AMP Capital chief economist Shane Oliver said the economic hit to the budget this year would be about $55 billion, mostly due to much lower personal and company tax collections.
As well as big budget deficits for last year and 2020-21, he predicts a $73 billion shortfall the following year, in which the next election is likely.
“These are big numbers but they’re going to get blown around a lot,” he said.
Westpac chief economist Bill Evans is expecting the deficit for 2021-22 to approach $150 billion, saying the government will have to support the economy as interest rates are already at record low levels.
“While these numbers might seem extreme and the [economic] statement may well take a more conservative approach, it is important that in the future fiscal policy will take the lead from monetary policy to lift the demand and reduce the unemployment rate,” he said.
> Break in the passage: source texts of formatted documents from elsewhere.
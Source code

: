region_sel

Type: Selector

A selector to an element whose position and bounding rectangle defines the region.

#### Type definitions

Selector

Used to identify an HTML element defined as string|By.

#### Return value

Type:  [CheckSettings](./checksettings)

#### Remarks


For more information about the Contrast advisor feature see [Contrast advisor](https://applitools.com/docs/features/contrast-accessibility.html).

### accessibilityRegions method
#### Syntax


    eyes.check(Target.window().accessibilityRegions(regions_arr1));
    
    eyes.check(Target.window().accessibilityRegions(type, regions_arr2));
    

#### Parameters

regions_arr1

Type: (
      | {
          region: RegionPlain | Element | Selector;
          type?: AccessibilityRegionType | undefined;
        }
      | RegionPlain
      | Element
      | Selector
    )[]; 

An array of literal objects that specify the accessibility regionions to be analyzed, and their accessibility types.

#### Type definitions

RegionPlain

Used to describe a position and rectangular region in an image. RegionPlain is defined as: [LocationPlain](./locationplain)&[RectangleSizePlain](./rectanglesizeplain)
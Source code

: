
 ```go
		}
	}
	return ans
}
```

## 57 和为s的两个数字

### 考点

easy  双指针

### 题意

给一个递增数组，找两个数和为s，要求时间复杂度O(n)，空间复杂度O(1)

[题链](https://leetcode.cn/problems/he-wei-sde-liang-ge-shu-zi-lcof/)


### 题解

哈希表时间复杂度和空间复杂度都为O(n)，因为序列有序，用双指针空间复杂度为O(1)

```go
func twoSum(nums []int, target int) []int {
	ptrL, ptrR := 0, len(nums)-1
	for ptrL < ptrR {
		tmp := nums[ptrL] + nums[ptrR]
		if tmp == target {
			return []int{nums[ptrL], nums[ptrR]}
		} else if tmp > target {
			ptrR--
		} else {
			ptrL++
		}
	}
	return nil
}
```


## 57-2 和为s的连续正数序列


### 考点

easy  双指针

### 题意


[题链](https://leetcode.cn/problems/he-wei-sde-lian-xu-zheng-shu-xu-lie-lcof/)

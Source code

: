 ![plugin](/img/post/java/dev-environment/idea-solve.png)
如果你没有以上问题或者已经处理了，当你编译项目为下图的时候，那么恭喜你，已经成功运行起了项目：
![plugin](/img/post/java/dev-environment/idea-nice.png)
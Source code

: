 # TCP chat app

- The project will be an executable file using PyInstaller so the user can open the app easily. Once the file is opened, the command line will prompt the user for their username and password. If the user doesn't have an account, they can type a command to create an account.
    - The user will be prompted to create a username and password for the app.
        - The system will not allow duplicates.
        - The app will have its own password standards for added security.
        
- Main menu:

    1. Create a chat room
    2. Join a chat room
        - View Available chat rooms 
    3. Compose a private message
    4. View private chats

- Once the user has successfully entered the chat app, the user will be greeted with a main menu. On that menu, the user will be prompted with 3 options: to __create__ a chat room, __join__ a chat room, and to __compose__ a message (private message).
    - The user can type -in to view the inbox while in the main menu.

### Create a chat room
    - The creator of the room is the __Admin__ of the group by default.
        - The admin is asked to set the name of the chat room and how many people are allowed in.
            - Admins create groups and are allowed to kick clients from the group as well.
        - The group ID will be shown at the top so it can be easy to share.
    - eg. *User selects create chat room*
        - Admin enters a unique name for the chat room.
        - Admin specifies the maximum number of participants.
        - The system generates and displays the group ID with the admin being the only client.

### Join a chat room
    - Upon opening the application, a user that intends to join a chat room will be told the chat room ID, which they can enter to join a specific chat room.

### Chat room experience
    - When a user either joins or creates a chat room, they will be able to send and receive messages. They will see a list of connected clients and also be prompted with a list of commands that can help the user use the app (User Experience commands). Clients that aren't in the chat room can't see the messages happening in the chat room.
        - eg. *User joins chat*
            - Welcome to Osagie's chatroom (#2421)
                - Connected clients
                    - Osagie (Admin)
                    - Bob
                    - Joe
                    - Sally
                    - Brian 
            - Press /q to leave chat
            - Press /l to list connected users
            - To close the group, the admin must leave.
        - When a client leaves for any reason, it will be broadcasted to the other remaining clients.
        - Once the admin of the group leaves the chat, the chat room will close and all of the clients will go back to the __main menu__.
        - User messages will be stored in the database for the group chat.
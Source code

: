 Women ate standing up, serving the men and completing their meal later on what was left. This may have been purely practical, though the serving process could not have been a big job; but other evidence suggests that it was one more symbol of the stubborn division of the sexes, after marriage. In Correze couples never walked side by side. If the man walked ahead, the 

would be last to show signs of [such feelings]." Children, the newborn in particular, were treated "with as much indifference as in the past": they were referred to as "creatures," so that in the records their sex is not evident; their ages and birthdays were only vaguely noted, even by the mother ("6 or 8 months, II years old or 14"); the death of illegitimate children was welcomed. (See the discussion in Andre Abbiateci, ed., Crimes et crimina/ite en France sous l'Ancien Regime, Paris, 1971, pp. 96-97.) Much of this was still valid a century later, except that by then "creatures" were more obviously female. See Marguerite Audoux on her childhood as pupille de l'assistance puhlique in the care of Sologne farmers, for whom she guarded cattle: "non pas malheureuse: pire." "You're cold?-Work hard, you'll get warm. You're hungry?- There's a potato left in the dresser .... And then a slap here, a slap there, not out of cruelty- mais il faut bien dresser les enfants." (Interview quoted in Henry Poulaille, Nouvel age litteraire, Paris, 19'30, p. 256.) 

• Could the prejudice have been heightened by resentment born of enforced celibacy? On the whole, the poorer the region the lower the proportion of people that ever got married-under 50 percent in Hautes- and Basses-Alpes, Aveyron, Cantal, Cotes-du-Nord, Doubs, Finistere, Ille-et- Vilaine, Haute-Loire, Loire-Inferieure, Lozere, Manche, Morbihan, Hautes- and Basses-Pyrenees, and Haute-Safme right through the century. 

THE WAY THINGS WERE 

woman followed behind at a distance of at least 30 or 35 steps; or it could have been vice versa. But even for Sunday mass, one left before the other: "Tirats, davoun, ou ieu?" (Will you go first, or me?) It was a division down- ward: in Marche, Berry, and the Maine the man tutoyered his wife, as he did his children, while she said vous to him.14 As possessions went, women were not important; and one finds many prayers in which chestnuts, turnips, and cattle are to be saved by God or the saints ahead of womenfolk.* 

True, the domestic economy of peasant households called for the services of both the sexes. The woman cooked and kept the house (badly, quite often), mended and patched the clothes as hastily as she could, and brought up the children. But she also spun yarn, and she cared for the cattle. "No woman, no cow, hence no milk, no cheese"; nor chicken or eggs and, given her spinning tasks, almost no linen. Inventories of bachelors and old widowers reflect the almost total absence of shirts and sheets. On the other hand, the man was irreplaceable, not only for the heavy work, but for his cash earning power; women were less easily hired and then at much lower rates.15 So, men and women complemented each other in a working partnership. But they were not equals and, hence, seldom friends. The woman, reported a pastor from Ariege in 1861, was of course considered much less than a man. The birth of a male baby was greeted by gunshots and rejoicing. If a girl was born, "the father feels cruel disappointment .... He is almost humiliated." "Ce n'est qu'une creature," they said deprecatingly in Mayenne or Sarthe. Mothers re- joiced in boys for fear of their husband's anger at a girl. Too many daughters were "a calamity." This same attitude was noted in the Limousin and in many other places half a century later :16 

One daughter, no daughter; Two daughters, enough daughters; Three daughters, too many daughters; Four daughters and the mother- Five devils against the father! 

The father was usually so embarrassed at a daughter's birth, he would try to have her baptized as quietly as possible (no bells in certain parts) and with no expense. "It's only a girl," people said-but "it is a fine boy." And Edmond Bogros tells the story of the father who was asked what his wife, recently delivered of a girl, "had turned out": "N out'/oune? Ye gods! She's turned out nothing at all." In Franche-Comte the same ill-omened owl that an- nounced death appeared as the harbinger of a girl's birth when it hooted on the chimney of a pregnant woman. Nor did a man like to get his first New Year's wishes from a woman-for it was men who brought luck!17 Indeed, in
“Bear in mind that on our forecasts the unemployment rate in mid-2022 will still be around 7 per cent, signalling clearly the case for further fiscal stimulus with monetary policy largely sidelined.”
Government debt has reached a record $719.4 billion, with another $2 billion in debt sold on Monday. At the mid-year update, the government was forecasting gross debt to fall to $474 billion by the end of the decade after 10 years of consistent budget surpluses.
ANZ senior economist Cherelle Murphy, who is tipping a deficit in 2019-20 of $110 billion, said the government risked making the budget situation worse if it sought to cut spending too early.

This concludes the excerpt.